[[ RECORDS FOR THE TASK open ]]

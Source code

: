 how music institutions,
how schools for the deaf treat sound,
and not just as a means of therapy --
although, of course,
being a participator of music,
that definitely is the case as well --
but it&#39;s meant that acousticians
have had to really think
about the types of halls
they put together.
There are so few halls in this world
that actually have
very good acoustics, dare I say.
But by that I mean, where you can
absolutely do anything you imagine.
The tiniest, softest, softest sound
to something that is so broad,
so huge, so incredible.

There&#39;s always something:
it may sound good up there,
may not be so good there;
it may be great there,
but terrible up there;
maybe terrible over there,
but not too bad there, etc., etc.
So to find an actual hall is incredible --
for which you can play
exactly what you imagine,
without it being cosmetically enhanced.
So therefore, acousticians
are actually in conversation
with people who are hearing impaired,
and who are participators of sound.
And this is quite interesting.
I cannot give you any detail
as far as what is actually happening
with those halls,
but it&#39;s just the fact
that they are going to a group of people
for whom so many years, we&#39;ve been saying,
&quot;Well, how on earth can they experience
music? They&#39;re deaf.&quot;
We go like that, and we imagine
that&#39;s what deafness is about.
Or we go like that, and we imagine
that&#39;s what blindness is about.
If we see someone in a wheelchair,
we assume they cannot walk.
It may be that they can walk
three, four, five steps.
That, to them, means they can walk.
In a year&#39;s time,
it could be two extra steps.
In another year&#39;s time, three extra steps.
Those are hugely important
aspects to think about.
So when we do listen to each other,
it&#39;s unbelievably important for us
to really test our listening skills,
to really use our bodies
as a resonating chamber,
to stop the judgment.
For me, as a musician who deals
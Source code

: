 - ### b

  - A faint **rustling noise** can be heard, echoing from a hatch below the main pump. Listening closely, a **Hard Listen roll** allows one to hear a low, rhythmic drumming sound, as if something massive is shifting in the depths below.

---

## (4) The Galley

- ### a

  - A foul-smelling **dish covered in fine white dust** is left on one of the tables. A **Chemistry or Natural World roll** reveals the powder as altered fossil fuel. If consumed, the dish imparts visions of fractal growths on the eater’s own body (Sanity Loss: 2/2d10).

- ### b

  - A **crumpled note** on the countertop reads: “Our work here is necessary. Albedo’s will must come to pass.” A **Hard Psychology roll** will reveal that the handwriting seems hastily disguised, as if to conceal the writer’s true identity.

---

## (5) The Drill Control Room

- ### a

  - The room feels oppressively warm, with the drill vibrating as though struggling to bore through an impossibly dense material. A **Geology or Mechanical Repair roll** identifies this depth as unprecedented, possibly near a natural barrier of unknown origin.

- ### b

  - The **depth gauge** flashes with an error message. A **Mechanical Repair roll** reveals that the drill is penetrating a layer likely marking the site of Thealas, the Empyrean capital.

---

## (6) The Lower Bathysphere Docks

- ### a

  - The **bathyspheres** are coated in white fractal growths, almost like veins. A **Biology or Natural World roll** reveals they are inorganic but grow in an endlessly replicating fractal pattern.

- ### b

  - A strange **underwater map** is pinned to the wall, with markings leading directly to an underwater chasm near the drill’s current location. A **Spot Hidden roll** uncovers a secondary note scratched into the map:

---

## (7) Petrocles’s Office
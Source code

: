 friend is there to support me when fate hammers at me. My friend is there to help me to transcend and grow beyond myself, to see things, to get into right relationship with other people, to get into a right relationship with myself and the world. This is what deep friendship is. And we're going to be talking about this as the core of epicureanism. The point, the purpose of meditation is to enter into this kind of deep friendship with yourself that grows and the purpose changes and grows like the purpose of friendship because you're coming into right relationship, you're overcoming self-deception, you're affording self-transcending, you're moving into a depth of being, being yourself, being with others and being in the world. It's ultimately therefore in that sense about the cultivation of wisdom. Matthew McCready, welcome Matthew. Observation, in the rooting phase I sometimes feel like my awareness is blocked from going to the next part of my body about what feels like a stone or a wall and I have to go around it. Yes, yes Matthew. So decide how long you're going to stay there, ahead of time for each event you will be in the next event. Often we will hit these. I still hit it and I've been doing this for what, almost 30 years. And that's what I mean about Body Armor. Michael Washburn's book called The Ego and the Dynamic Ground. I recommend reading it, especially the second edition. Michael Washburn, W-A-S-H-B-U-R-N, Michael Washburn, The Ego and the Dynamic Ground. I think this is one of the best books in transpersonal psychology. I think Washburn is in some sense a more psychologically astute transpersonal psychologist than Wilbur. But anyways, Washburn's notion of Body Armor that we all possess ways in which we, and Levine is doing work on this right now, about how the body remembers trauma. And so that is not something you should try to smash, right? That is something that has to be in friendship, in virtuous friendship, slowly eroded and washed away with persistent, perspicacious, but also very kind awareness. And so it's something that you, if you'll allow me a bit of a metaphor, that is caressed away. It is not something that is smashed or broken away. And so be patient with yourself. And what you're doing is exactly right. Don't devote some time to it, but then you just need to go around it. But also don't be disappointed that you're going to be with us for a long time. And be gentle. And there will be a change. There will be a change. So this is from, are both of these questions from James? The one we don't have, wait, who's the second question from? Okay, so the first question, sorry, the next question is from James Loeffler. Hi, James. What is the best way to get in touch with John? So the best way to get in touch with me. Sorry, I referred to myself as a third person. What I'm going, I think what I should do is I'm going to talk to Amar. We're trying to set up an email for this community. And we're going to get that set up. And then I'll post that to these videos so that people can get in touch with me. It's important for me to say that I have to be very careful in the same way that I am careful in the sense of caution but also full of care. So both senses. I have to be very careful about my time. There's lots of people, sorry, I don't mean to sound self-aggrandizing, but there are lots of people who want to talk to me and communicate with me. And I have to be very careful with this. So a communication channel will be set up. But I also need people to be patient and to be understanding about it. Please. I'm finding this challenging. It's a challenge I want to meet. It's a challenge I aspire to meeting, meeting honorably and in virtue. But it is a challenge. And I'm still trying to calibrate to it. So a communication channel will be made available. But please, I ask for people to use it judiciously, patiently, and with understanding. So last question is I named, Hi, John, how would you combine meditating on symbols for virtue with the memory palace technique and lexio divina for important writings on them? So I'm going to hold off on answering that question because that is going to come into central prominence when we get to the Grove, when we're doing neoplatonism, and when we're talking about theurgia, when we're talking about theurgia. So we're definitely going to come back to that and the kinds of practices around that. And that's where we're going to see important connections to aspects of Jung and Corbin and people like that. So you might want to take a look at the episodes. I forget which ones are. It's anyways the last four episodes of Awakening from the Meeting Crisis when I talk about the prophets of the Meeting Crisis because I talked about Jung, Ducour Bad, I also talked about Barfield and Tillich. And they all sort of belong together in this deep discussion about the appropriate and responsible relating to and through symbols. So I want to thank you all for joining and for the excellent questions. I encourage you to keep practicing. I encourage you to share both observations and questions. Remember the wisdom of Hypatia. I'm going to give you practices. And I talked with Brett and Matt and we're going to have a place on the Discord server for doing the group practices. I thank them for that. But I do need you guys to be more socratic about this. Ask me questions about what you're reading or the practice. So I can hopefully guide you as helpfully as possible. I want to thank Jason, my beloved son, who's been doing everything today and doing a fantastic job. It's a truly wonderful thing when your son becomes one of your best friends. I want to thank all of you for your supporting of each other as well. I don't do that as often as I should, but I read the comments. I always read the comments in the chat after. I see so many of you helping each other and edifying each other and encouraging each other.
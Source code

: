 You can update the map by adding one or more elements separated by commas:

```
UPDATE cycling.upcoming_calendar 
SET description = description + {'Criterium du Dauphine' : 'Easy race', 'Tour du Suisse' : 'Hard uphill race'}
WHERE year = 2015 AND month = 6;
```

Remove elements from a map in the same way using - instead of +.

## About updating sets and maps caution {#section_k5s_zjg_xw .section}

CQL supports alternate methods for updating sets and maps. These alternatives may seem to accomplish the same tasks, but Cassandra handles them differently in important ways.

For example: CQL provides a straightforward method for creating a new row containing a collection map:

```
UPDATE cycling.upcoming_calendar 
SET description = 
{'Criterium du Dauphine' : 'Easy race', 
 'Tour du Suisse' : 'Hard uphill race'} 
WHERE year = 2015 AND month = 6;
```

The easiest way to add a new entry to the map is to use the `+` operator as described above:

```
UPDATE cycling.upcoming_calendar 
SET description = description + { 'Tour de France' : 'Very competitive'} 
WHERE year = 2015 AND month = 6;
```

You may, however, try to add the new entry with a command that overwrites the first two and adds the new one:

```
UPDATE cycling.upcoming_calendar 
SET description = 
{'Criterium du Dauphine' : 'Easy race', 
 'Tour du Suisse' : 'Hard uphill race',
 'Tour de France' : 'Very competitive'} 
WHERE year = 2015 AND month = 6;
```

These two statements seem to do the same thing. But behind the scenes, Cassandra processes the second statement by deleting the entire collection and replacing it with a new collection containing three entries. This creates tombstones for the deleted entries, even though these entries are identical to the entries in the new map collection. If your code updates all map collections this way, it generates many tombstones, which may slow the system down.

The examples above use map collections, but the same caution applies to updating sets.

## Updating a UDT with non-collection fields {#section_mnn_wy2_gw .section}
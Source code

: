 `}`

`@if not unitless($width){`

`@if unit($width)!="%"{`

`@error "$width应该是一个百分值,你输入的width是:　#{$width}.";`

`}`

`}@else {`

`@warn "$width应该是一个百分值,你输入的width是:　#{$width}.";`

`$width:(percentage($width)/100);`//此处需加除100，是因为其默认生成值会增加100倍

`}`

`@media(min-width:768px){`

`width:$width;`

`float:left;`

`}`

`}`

[[ RECORDS FOR THE TASK closed ]]

= DESCRIPTION OF THE TASK =
In the listing above, find the line containing "how schools for" and the line containing "but not too bad there, etc., etc.", then repeat those two lines and everything between them exactly.

= ANSWER TO THIS TASK =
how schools for the deaf treat sound,
and not just as a means of therapy --
although, of course,
being a participator of music,
that definitely is the case as well --
but it&#39;s meant that acousticians
have had to really think
about the types of halls
they put together.
There are so few halls in this world
that actually have
very good acoustics, dare I say.
But by that I mean, where you can
absolutely do anything you imagine.
The tiniest, softest, softest sound
to something that is so broad,
so huge, so incredible.

There&#39;s always something:
it may sound good up there,
may not be so good there;
it may be great there,
but terrible up there;
maybe terrible over there,
but not too bad there, etc., etc.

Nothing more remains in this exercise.